Tanjia is a dish local to the Red City of Marrakech. Commonly associated with traders who work in the souks, the dish takes its name from the type of pot that it is cooked in. While there are plenty of places where you can try the meat-heavy dish around the city, why not cook your own as the locals do? Visit a butcher and rent a tanjia pot, which the butcher will fill with meat and spices before securely sealing it. Next, take your filled pot to the local hammam. Don’t enter the steamy chambers, though; look for the person who stokes the hammam’s fire and keeps it burning. The traditional way of cooking a tanjia is to leave it sitting for several hours in the hammam’s hot embers! Leave your pot, go off, enjoy your day, and return later to collect your meal. Unseal the pot and enjoy!
While couscous is eaten in several countries around the world today, the Northern African dish has special significance in Morocco. There are various ways to enjoy couscous, both savoury and sweet, but the most common couscous meal is seven vegetable couscous. Although many tourist-focused restaurants serve couscous all throughout the week, locals traditionally eat the dish on Fridays. Don’t be surprised to find that it’s only available in smaller establishments and local eateries on the Islamic holy day. Head to an authentic Moroccan restaurant on a Friday and order couscous to share with your friends or family. Look around and you’ll likely find that you’re surrounded by local groups all digging into couscous too. Why not try eating it Moroccan style, too, by using your fingertips to roll the couscous into small balls?

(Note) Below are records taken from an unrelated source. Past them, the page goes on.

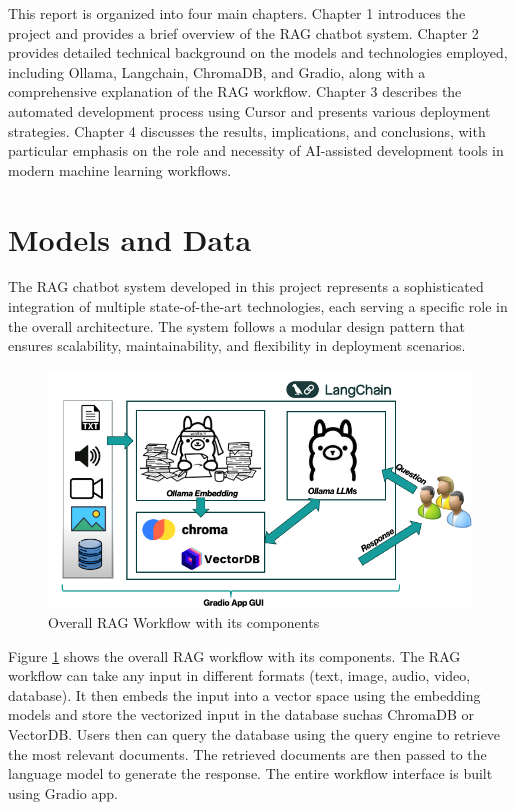 \documentclass[12pt,letterpaper]{article}
\begin{document}
This report is organized into four main chapters. 
Chapter 1 introduces the project and provides a brief overview of the RAG chatbot system. 
Chapter 2 provides detailed technical background on the models and technologies employed, including Ollama, Langchain, ChromaDB, and Gradio, along with a comprehensive explanation of the RAG workflow. 
Chapter 3 describes the automated development process using Cursor and presents various deployment strategies. 
Chapter 4 discusses the results, implications, and conclusions, with particular emphasis on the role and necessity of AI-assisted development tools in modern machine learning workflows.

\newpage

\section{Models and Data}

The RAG chatbot system developed in this project represents a sophisticated integration of multiple state-of-the-art technologies, each serving a specific role in the overall architecture. The system follows a modular design pattern that ensures scalability, maintainability, and flexibility in deployment scenarios.

\begin{figure}[H]
    \centering
    \includegraphics[width=1\textwidth]{plots/Fig1.png}
    \caption{Overall RAG Workflow with its components}
    \label{fig:overall_workflow}
\end{figure}

Figure \ref{fig:overall_workflow} shows the overall RAG workflow with its components. The RAG workflow can take any input in different formats (text, image, audio, video, database).
It then embeds the input into a vector space using the embedding models and store the vectorized input in the database suchas ChromaDB or VectorDB.
Users then can query the database using the query engine to retrieve the most relevant documents.
The retrieved documents are then passed to the language model to generate the response. The entire workflow interface is built using Gradio app.
\end{document}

Tagine is another of Morocco’s popular dishes, and different varieties are widely available around the country. Whether you want lamb, chicken, fish, vegetables, or another variety, there’s a tagine to suit most tastes. Rather than simply ordering a tagine in a restaurant, though, dedicated foodies can take a cooking class to learn how to recreate the Moroccan dish back at home. Many classes begin with a tour of the local market to buy ingredients, and you’ll learn more about spices traditionally used in the Moroccan kitchen. Prepare your own tagine, wait for it to cook, and then dig into your own creation, accompanying your meal with plenty of crusty bread.
The coastal city of Safi is famous for having produced the biggest tagine in the world. Entered into the Guinness Book of Records, city locals came together in 1999 to make the biggest sardine tagine the world has ever seen. More than 200 women were involved. The large pot, decorated by expert local artists, is proudly displayed in the city. Visit Safi and see the large tagine pot; one can only imagine the feast that resulted from its use!

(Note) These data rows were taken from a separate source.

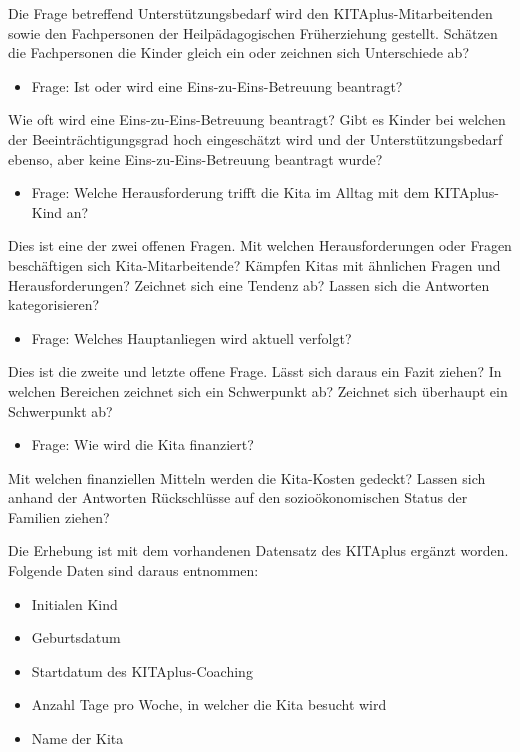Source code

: \documentclass[
  ngerman,
  11pt,
  paper=a4,
  twoside,
  titlepage=true,
  openright,
  abstract=on,
  toc=listofnumbered,
  numbers=noenddot,
  chapterprefix=true,
  headings=optiontohead,
  svgnames,
  dvipsnames]{scrreprt}
\providecommand{\tightlist}{%
  \setlength{\itemsep}{0pt}\setlength{\parskip}{0pt}}
\begin{document}
Die Frage betreffend Unterstützungsbedarf wird den
KITAplus-Mitarbeitenden sowie den Fachpersonen der Heilpädagogischen
Früherziehung gestellt. Schätzen die Fachpersonen die Kinder gleich ein
oder zeichnen sich Unterschiede ab?

\begin{itemize}
\tightlist
\item
  Frage: Ist oder wird eine Eins-zu-Eins-Betreuung beantragt?
\end{itemize}

Wie oft wird eine Eins-zu-Eins-Betreuung beantragt? Gibt es Kinder bei
welchen der Beeinträchtigungsgrad hoch eingeschätzt wird und der
Unterstützungsbedarf ebenso, aber keine Eins-zu-Eins-Betreuung beantragt
wurde?

\begin{itemize}
\tightlist
\item
  Frage: Welche Herausforderung trifft die Kita im Alltag mit dem
  KITAplus-Kind an?
\end{itemize}

Dies ist eine der zwei offenen Fragen. Mit welchen Herausforderungen
oder Fragen beschäftigen sich Kita-Mitarbeitende? Kämpfen Kitas mit
ähnlichen Fragen und Herausforderungen? Zeichnet sich eine Tendenz ab?
Lassen sich die Antworten kategorisieren?

\begin{itemize}
\tightlist
\item
  Frage: Welches Hauptanliegen wird aktuell verfolgt?
\end{itemize}

Dies ist die zweite und letzte offene Frage. Lässt sich daraus ein Fazit
ziehen? In welchen Bereichen zeichnet sich ein Schwerpunkt ab? Zeichnet
sich überhaupt ein Schwerpunkt ab?

\begin{itemize}
\tightlist
\item
  Frage: Wie wird die Kita finanziert?
\end{itemize}

Mit welchen finanziellen Mitteln werden die Kita-Kosten gedeckt? Lassen
sich anhand der Antworten Rückschlüsse auf den sozioökonomischen Status
der Familien ziehen?

Die Erhebung ist mit dem vorhandenen Datensatz des KITAplus ergänzt
worden. Folgende Daten sind daraus entnommen:

\begin{itemize}
\tightlist
\item
  Initialen Kind
\item
  Geburtsdatum
\item
  Startdatum des KITAplus-Coaching
\item
  Anzahl Tage pro Woche, in welcher die Kita besucht wird
\item
  Name der Kita
\end{itemize}
\end{document}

Produced in Morocco, argan oil is generally lauded for its beneficial properties for the hair and skin. It can also, however, be used for cooking. Visit an argan oil collective and learn more about how the oil is produced, try and spot goats climbing trees, and tuck into a meal prepared using the sought-after oil. It has a rather nutty flavour. It can be used as an ingredient or for mid-heat frying, though it is rarely used because of the high cost. Meals including argan oil are more likely to be found in the areas where argan trees grow, such as around Agadir and Essaouira. Look out for traditional amelou, a dip that’s quite similar to a thick and creamy peanut butter. It is made from almonds, argan oil, and honey.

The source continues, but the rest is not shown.